И разве многие из нас не понимают, чувством, предчувством, подкоркой, что-то в этом «тепле», в этом «курятнике» есть опасное, тем что привыкаешь, тем, что обволакивает тебя, связывает по рукам и ногам, не дает шевельнуться, не позволяет выпрямиться по весь рост, обрести себя, отличного от других?

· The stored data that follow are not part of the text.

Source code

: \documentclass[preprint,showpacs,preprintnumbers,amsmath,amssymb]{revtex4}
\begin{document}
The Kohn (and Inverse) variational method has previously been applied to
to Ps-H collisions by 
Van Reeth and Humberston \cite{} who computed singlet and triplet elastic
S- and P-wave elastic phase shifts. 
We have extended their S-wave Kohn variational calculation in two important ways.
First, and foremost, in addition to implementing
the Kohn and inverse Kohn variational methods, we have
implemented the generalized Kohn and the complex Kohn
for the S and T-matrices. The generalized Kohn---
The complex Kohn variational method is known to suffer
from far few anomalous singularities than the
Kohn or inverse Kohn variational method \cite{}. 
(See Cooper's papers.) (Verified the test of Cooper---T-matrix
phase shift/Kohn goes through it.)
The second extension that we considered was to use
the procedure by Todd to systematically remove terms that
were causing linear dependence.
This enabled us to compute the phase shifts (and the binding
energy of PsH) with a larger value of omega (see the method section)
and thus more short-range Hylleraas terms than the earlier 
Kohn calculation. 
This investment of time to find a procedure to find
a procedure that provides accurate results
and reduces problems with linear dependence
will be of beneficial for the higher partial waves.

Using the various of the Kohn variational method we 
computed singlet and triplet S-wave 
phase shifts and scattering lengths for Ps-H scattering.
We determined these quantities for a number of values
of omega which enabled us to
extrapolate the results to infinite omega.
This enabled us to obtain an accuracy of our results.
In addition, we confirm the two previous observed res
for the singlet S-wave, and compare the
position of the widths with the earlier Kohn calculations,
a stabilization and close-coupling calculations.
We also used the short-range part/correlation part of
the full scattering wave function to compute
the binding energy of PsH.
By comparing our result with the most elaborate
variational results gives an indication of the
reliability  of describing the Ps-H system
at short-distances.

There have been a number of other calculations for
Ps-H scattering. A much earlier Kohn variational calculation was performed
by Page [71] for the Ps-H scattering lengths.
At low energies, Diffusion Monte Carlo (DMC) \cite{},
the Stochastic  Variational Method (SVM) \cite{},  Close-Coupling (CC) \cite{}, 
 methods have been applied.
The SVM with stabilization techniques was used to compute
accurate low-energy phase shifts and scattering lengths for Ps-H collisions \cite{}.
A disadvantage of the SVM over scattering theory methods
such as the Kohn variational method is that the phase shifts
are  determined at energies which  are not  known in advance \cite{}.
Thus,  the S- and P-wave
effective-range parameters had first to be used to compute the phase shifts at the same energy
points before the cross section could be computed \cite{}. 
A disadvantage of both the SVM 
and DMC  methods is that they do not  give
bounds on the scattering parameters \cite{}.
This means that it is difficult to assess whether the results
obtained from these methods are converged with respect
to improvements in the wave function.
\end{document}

Вновь вернусь к Х. Арендт и приведу небольшую выдержку из книги «Люди в темные времена»:

«Если функция публичной сферы - в том, чтобы проливать свет на человеческие дела, обеспечивая пространство яви, в котором люди - делом или словом, к лучшему или к худшему - могут показать, кто они такие и что могут сделать, то, значит, наступает тьма, если этот свет гасят "кризис доверия" и "закулисное правительство", речь, не раскрывающая, а заметающая под ковер то, что есть, и призывы, моральные и прочие, под предлогом защиты старых истин всякую истину низводящие до бессмысленного трюизма», а в таких случаях « всё, что есть, существует в непрозрачной, бессмысленной фактичности, распространяющей помрачение и вызывающей тошноту».

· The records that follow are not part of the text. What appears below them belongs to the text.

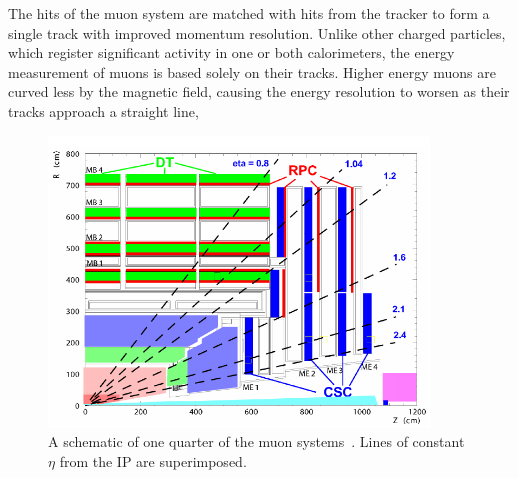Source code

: The hits of the muon system are matched with hits from the tracker to form a single track with
improved momentum resolution. Unlike other charged particles, which register significant activity in
one or both calorimeters, the energy measurement of muons is based solely on their tracks.
Higher energy muons are curved less by the magnetic field,
causing the energy resolution to worsen as their tracks approach a straight line,



\begin{figure}[htbp!]
 \begin{center}
   \includegraphics[width=0.90\textwidth]{figures/experiment/muons.pdf}
      \end{center}
\caption{A schematic of one quarter of the muon systems~\cite{Chatrchyan:2008zzk}.
Lines of constant $\eta$ from the IP are superimposed.}
\label{fig:muonsystem}
\end{figure}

Запомним: «наступает тьма, если свет гасят кризис доверия и закулисное правительство», «речь, не раскрывающая, а заметающая под ковер», «всякую истину низводящие до бессмысленного трюизма», «распространяющей помрачение и вызывающей тошноту».

И еще запомним, все это происходит, когда нет развитой публичной сферы, когда люди невольно прячутся в семейную сферу и уже из нее смотрят на мир.

Теперь сделаем следующий шаг.

Не будем обвинять «тепло», каждый из нас, я не исключение, скорее будет жаловаться на его дефицит, чем на переизбыток, только с одним условием (уроки Х. Арендт), если это «тепло» не порождено коллапсом публичной сферы, если мы не выдаем это «тепло» за «свет», если это «тепло» не свидетельство нашей «безмирности», которая является «формой варварства».

Что имеет в виду Х. Арендт под «безмирностью»?

Все то, что вырастает из органической «человечности», наподобие семейных отношений, все то, что развивается в стороне от света публичности, живет в стороне от мира, живет «без мира».

Х. Арендт можно сказать предупреждает нас, что «теплой темноте этой человечности часто сопутствует настолько радикальная утрата мира, настолько страшная атрофия всех реагирующих на него органов ... что в крайних случаях можно говорить о настоящей безмирности. А безмирность, увы, - это всегда форма варварства».

Есть над чем задуматься.

Когда нет настоящего публичного пространства, то мы не способны реализовать себя вместе с другими на «сцене» публичного действия, а, следовательно, не в состоянии узнать самих себя.

... Древние греки обозначали такое свойство «смертных», как «слепоту к собственному даймону» ...

Когда нет настоящего публичного пространства, все превращается в сплетню (qeybət), и политические дебаты, и рассказы о Любви, и информация о Большом мире (включая информацию о корона вирусе).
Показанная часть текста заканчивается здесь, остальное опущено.